Exercise data below:
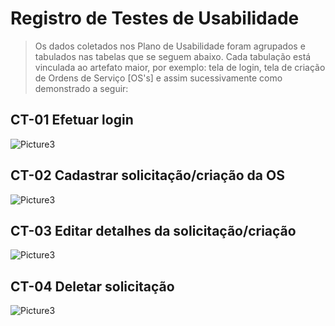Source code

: # Registro de Testes de Usabilidade

>Os dados coletados nos Plano de Usabilidade foram agrupados e tabulados nas tabelas que se seguem abaixo. Cada tabulação está vinculada ao artefato maior, por exemplo: tela de login, tela de criação de Ordens de Serviço [OS's] e assim sucessivamente como demonstrado a seguir:

## CT-01 Efetuar login
![Picture3](https://user-images.githubusercontent.com/36858665/198409121-d92766ea-b2fd-4f8f-81de-d033eae70987.png)                              
## CT-02 Cadastrar solicitação/criação da OS
![Picture3](https://user-images.githubusercontent.com/36858665/198410128-aa2a65b3-54eb-4d2c-b6c4-86378bc33218.png)
## CT-03 Editar detalhes da solicitação/criação
![Picture3](https://user-images.githubusercontent.com/36858665/198411367-f4e3d10e-1b10-4fca-92d6-cb204dd1869e.png)
## CT-04 Deletar solicitação
![Picture3](https://user-images.githubusercontent.com/36858665/198411877-33a8e9c3-7fd1-48c3-9afd-176ec97c095c.png)


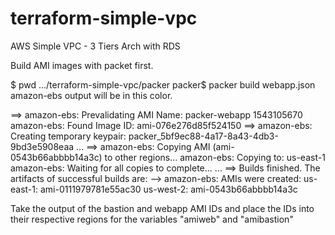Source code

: # terraform-simple-vpc
AWS Simple VPC - 3 Tiers Arch with RDS

Build AMI images with packet first.

$ pwd
.../terraform-simple-vpc/packer
packer$ packer build webapp.json
amazon-ebs output will be in this color.

==> amazon-ebs: Prevalidating AMI Name: packer-webapp 1543105670
    amazon-ebs: Found Image ID: ami-076e276d85f524150
==> amazon-ebs: Creating temporary keypair: packer_5bf9ec88-4a17-8a43-4db3-9bd3e5908eaa
...
==> amazon-ebs: Copying AMI (ami-0543b66abbbb14a3c) to other regions...
    amazon-ebs: Copying to: us-east-1
    amazon-ebs: Waiting for all copies to complete...
...
==> Builds finished. The artifacts of successful builds are:
--> amazon-ebs: AMIs were created:
us-east-1: ami-0111979781e55ac30
us-west-2: ami-0543b66abbbb14a3c

Take the output of the bastion and webapp AMI IDs and place the IDs into their respective regions for the variables "amiweb" and "amibastion"
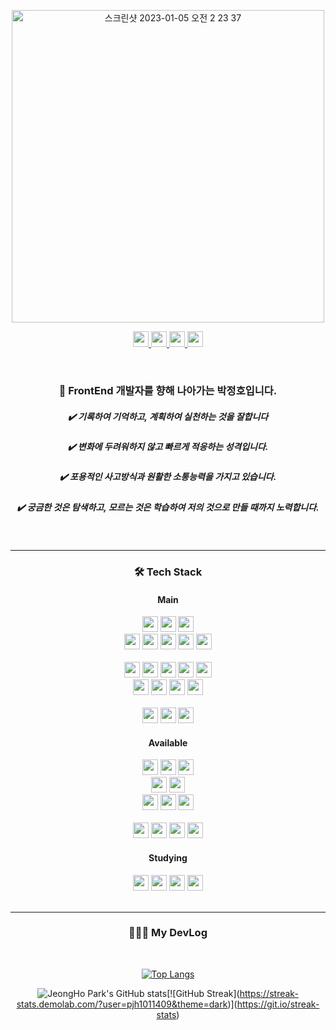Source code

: 
<p align="center">
<img width="500" alt="스크린샷 2023-01-05 오전 2 23 37" src="https://user-images.githubusercontent.com/81337674/210613446-3eef8f39-cb2a-4993-b5db-165ece9073ab.png">
</p>



<div align='center'>
  <a href="https://www.notion.so/Hi-I-m-Park-Jeong-Ho-c95dc3cffa3343758aa4f4b115b99eeb">
  <img height="25" src="https://img.shields.io/badge/Notion-000000?style=for-the-badge&logo=Notion&logoColor=white">
  </a>
  <a href="https://velog.io/@pjh1011409">
  <img height="25" src="https://img.shields.io/badge/Velog-20C997?style=for-the-badge&logo=Velog&logoColor=white">
  </a>
  <a href="mailto:pjh31208@naver.com">
   <img height="25" src="https://img.shields.io/badge/Mail-EA4335?style=for-the-badge&logo=Gmail&logoColor=white">
  </a>
  
  <a href="https://www.notion.so/PJH-s-Tech-Library-469d838d709c4015b84023e273901f3c">
  <img height="25" src="https://img.shields.io/badge/Tech Library-0288D1?style=for-the-badge&logo=BookStack&logoColor=white">
  </a>
  </p>
</div>

<br>


<div align='center'>

### 👋 FrontEnd 개발자를 향해 나아가는 박정호입니다.

 ##### ✔️ 기록하여 기억하고, 계획하여 실천하는 것을 잘합니다

 ##### ✔️ 변화에 두려워하지 않고 빠르게 적응하는 성격입니다.

 ##### ✔️ 포용적인 사고방식과 원활한 소통능력을 가지고 있습니다. 

 ##### ✔️ 궁금한 것은 탐색하고, 모르는 것은 학습하여 저의 것으로 만들 때까지 노력합니다.
</div>

<br>

------
<div align='center'>
<h3> 🛠 Tech Stack</h3>
</div>

<div align='center'>
<h4>   Main</h4>

<img height="25" src="https://img.shields.io/badge/React-61DAFB?style=for-the-badge&logo=React&logoColor=white">
<img height="25" src="https://img.shields.io/badge/Javascript-F7DF1E?style=for-the-badge&logo=Typescript&logoColor=white">
<img height="25" src="https://img.shields.io/badge/Javascript-3178C6?style=for-the-badge&logo=Typescript&logoColor=white">

<br>

<img height="25" src="https://img.shields.io/badge/Next.js-000000?style=for-the-badge&logo=Next.js&logoColor=white">
<img height="25" src="https://img.shields.io/badge/React Query-FF4154?style=for-the-badge&logo=React Query&logoColor=white">
<img height="25" src="https://img.shields.io/badge/Recoil-0075EB?style=for-the-badge&logo=Revolut&logoColor=white">
<img height="25" src="https://img.shields.io/badge/SWR-008CDD?style=for-the-badge&logo=Swiper&logoColor=white">
<img height="25" src="https://img.shields.io/badge/REST API-75AADB?style=for-the-badge&logo=RStudio&logoColor=white">     

<br>
<br>

<img height="25" src="https://img.shields.io/badge/HTML5-E34F26?style=for-the-badge&logo=HTML5&logoColor=white">
<img height="25" src="https://img.shields.io/badge/CSS3-1572B6?style=for-the-badge&logo=CSS3&logoColor=white">
<img height="25" src="https://img.shields.io/badge/Sass-CC6699?style=for-the-badge&logo=Sass&logoColor=white">
<img height="25" src="https://img.shields.io/badge/Tailwind CSS-06B6D4?style=for-the-badge&logo=TailwindCSS&logoColor=white">
<img height="25" src="https://img.shields.io/badge/Styled components-DB7093?style=for-the-badge&logo=Styled components&logoColor=white">

<br>
<img height="25" src="https://img.shields.io/badge/Webpack-8DD6F9?style=for-the-badge&logo=Webpack&logoColor=white">
<img height="25" src="https://img.shields.io/badge/Prettier-F7B93E?style=for-the-badge&logo=Prettier&logoColor=white">
<img height="25" src="https://img.shields.io/badge/ESLint-4B32C3?style=for-the-badge&logo=ESLint&logoColor=white">
<img height="25" src="https://img.shields.io/badge/MSW-D9272E.svg?style=for-the-badge&logo=MEGA&logoColor=%2361DAFB">
  
<br>
<br>

<img height="25" src="https://img.shields.io/badge/Visual%20Studio%20Code-0078d7.svg?style=for-the-badge&logo=visual-studio-code&logoColor=white">
<img height="25" src="https://img.shields.io/badge/git-%23F05033.svg?style=for-the-badge&logo=git&logoColor=white">
<img height="25" src="https://img.shields.io/badge/github-%23121011.svg?style=for-the-badge&logo=github&logoColor=white">

</p>


<h4>  Available  </h4>

<img height="25" src="https://img.shields.io/badge/node.js-6DA55F?style=for-the-badge&logo=node.js&logoColor=white">
<img height="25" src="https://img.shields.io/badge/express.js-%23404d59.svg?style=for-the-badge&logo=express&logoColor=%2361DAFB">
<img height="25" src="https://img.shields.io/badge/Firebase-FFCA28?style=for-the-badge&&logo=Firebase&logoColor=orange">

<br>

<img height="25" src="https://img.shields.io/badge/PostgreSQL-4169E1?style=for-the-badge&logo=PostgreSQL&logoColor=white">
<img height="25" src="https://img.shields.io/badge/GraphQL-E10098?style=for-the-badge&logo=GraphQL&logoColor=white"> 

<br>

<img height="25" src="https://img.shields.io/badge/Vite-646CFF?style=for-the-badge&logo=Vite&logoColor=white">
<img height="25" src="https://img.shields.io/badge/Apollo GraphQL-311C87?style=for-the-badge&logo=Apollo GraphQL&logoColor=white">
<img height="25" src="https://img.shields.io/badge/JSON Web Tokens-000000?style=for-the-badge&logo=JSON Web Tokens&logoColor=white">

  
<br>
<br>

<img height="25" src="https://img.shields.io/badge/Vercel-000000?style=for-the-badge&logo=Vercel&logoColor=white">
<img height="25" src="https://img.shields.io/badge/Heroku-430098?style=for-the-badge&logo=Heroku&logoColor=white">
<img height="25" src="https://img.shields.io/badge/Amazon EC2-FF9900?style=for-the-badge&logo=Amazon EC2&logoColor=white">
<img height="25" src="https://img.shields.io/badge/Docker-2496ED?style=for-the-badge&logo=Docker&logoColor=white">


<h4>  Studying  </h4>
<img height="25" src="https://img.shields.io/badge/Flutter-02569B?style=for-the-badge&logo=Flutter&logoColor=white">
<img height="25" src="https://img.shields.io/badge/Dart-0175C2?style=for-the-badge&logo=Dart&logoColor=white">
<img height="25" src="https://img.shields.io/badge/git Flow-%23F05033.svg?style=for-the-badge&logo=git&logoColor=white">
<img height="25" src="https://img.shields.io/badge/BFF-7957D5?style=for-the-badge&logo=Buefy&logoColor=white">

</div>


<br>

------

<div align='center'>
<h3>👨🏻‍💻 My DevLog</h3>
</div>

<br>

<div align='center'>



[![Top Langs](https://github-readme-stats.vercel.app/api/top-langs/?username=pjh1011409&layout=compact&show_icons=&theme=radical)](https://github.com/anuraghazra/github-readme-stats)

</div>



<div align='center'>

![JeongHo Park's GitHub stats](https://github-readme-stats.vercel.app/api?username=pjh1011409&show_icons=true&theme=radical&height="100")[![GitHub Streak](https://streak-stats.demolab.com/?user=pjh1011409&theme=dark)](https://git.io/streak-stats)

</div>


</div>



<br>






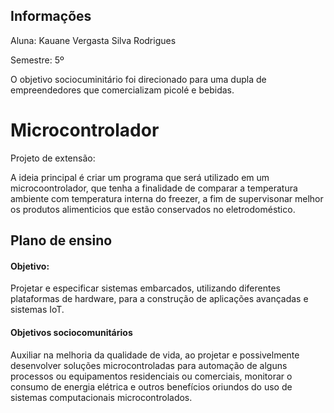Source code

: 
## Informações
Aluna: Kauane Vergasta Silva Rodrigues

Semestre: 5º

O objetivo sociocuminitário foi direcionado para uma dupla de empreendedores que comercializam picolé e bebidas.


# Microcontrolador
Projeto de extensão:

A ideia principal é criar um programa que será utilizado em um microcoontrolador, que tenha a finalidade de comparar a temperatura ambiente com temperatura interna do freezer, a fim de supervisonar melhor os produtos alimenticios que estão conservados no eletrodoméstico.

## Plano de ensino

#### Objetivo:
Projetar e especificar sistemas embarcados, utilizando diferentes plataformas de hardware, para a
construção de aplicações avançadas e sistemas IoT.

#### Objetivos sociocomunitários
Auxiliar na melhoria da qualidade de vida, ao projetar e possivelmente desenvolver soluções
microcontroladas para automação de alguns processos ou equipamentos residenciais ou comerciais,
monitorar o consumo de energia elétrica e outros benefícios oriundos do uso de sistemas
computacionais microcontrolados.
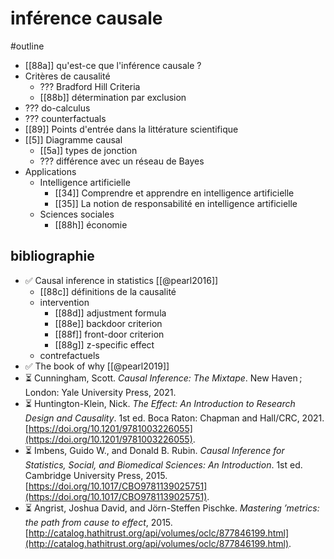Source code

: # inférence causale
#outline 

- [[88a]] qu'est-ce que l'inférence causale ?
- Critères de causalité
	- ??? Bradford Hill Criteria
	- [[88b]] détermination par exclusion
- ??? do-calculus
- ??? counterfactuals
- [[89]] Points d'entrée dans la littérature scientifique
- [[5]] Diagramme causal
	- [[5a]] types de jonction
	- ??? différence avec un réseau de Bayes
- Applications
	- Intelligence artificielle
		- [[34]] Comprendre et apprendre en intelligence artificielle
		- [[35]] La notion de responsabilité en intelligence artificielle
	- Sciences sociales
		- [[88h]] économie

## bibliographie

- ✅ Causal inference in statistics [[@pearl2016]]
	- [[88c]] définitions de la causalité
	- intervention
		- [[88d]] adjustment formula
		- [[88e]] backdoor criterion
		- [[88f]] front-door criterion
		- [[88g]] z-specific effect
	- contrefactuels
-  ✅ The book of why [[@pearl2019]]
- ⏳ Cunningham, Scott. _Causal Inference: The Mixtape_. New Haven ; London: Yale University Press, 2021.
- ⏳ Huntington-Klein, Nick. _The Effect: An Introduction to Research Design and Causality_. 1st ed. Boca Raton: Chapman and Hall/CRC, 2021. [https://doi.org/10.1201/9781003226055](https://doi.org/10.1201/9781003226055).
- ⏳ Imbens, Guido W., and Donald B. Rubin. _Causal Inference for Statistics, Social, and Biomedical Sciences: An Introduction_. 1st ed. Cambridge University Press, 2015. [https://doi.org/10.1017/CBO9781139025751](https://doi.org/10.1017/CBO9781139025751).
- ⏳ Angrist, Joshua David, and Jörn-Steffen Pischke. _Mastering ’metrics: the path from cause to effect_, 2015. [http://catalog.hathitrust.org/api/volumes/oclc/877846199.html](http://catalog.hathitrust.org/api/volumes/oclc/877846199.html).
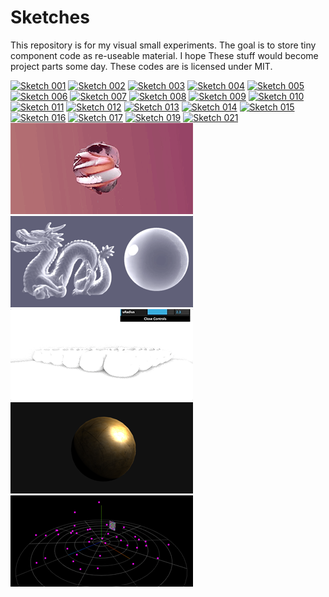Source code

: # Sketches

This repository is for my visual small experiments. The goal is to store tiny component code as re-useable material. I hope These stuff would become project parts some day. These codes are is licensed under MIT.

[![Sketch 001](https://github.com/su8erlemon/sketch/blob/master/001/ss.png)](https://github.com/su8erlemon/sketch/tree/master/001)
[![Sketch 002](https://github.com/su8erlemon/sketch/blob/master/002/ss.png)](https://github.com/su8erlemon/sketch/tree/master/002)
[![Sketch 003](https://github.com/su8erlemon/sketch/blob/master/003/ss.png)](https://github.com/su8erlemon/sketch/tree/master/003)
[![Sketch 004](https://github.com/su8erlemon/sketch/blob/master/004/ss.png)](https://github.com/su8erlemon/sketch/tree/master/004)
[![Sketch 005](https://github.com/su8erlemon/sketch/blob/master/005/ss.png)](https://github.com/su8erlemon/sketch/tree/master/005)
[![Sketch 006](https://github.com/su8erlemon/sketch/blob/master/006/ss.png)](https://github.com/su8erlemon/sketch/tree/master/006)
[![Sketch 007](https://github.com/su8erlemon/sketch/blob/master/007/ss.png)](https://github.com/su8erlemon/sketch/tree/master/007)
[![Sketch 008](https://github.com/su8erlemon/sketch/blob/master/008/ss.png)](https://github.com/su8erlemon/sketch/tree/master/008)
[![Sketch 009](https://github.com/su8erlemon/sketch/blob/master/009/ss.png)](https://github.com/su8erlemon/sketch/tree/master/009)
[![Sketch 010](https://github.com/su8erlemon/sketch/blob/master/010/ss.png)](https://github.com/su8erlemon/sketch/tree/master/010)
[![Sketch 011](https://github.com/su8erlemon/sketch/blob/master/011/ss.png)](https://github.com/su8erlemon/sketch/tree/master/011)
[![Sketch 012](https://github.com/su8erlemon/sketch/blob/master/012/ss.png)](https://github.com/su8erlemon/sketch/tree/master/012)
[![Sketch 013](https://github.com/su8erlemon/sketch/blob/master/013/ss.png)](https://github.com/su8erlemon/sketch/tree/master/013)
[![Sketch 014](https://github.com/su8erlemon/sketch/blob/master/014/ss.png)](https://github.com/su8erlemon/sketch/tree/master/014)
[![Sketch 015](https://github.com/su8erlemon/sketch/blob/master/015/ss.png)](https://github.com/su8erlemon/sketch/tree/master/015)
[![Sketch 016](https://github.com/su8erlemon/sketch/blob/master/016/ss.png)](https://github.com/su8erlemon/sketch/tree/master/016)
[![Sketch 017](https://github.com/su8erlemon/sketch/blob/master/017/ss.png)](https://github.com/su8erlemon/sketch/tree/master/017)
[![Sketch 019](https://github.com/su8erlemon/sketch/blob/master/019/ss.png)](https://github.com/su8erlemon/sketch/tree/master/019)
[![Sketch 021](https://github.com/su8erlemon/sketch/blob/master/021/ss.png)](https://github.com/su8erlemon/sketch/tree/master/021)
[![Sketch 022](https://github.com/su8erlemon/sketch/blob/master/022/ss.png)](https://github.com/su8erlemon/sketch/tree/master/022)
[![Sketch 026](https://github.com/su8erlemon/sketch/blob/master/026/ss.png)](https://github.com/su8erlemon/sketch/tree/master/026)
[![Sketch 032](https://github.com/su8erlemon/sketch/blob/master/032/ss.png)](https://github.com/su8erlemon/sketch/tree/master/032)
[![Sketch 038](https://github.com/su8erlemon/sketch/blob/master/038/ss.png)](https://github.com/su8erlemon/sketch/tree/master/038)
[![Sketch 039](https://github.com/su8erlemon/sketch/blob/master/039/ss.png)](https://github.com/su8erlemon/sketch/tree/master/039)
End of Exercise data.
What you will do » Pictures do not belong in the copy. Repeat only the lines from the top of the records through the line containing "## CT-04 Deletar solicitação".

Answer box »
Source code

: # Registro de Testes de Usabilidade

>Os dados coletados nos Plano de Usabilidade foram agrupados e tabulados nas tabelas que se seguem abaixo. Cada tabulação está vinculada ao artefato maior, por exemplo: tela de login, tela de criação de Ordens de Serviço [OS's] e assim sucessivamente como demonstrado a seguir:

## CT-01 Efetuar login
![Picture3](https://user-images.githubusercontent.com/36858665/198409121-d92766ea-b2fd-4f8f-81de-d033eae70987.png)                              
## CT-02 Cadastrar solicitação/criação da OS
![Picture3](https://user-images.githubusercontent.com/36858665/198410128-aa2a65b3-54eb-4d2c-b6c4-86378bc33218.png)
## CT-03 Editar detalhes da solicitação/criação
![Picture3](https://user-images.githubusercontent.com/36858665/198411367-f4e3d10e-1b10-4fca-92d6-cb204dd1869e.png)
## CT-04 Deletar solicitação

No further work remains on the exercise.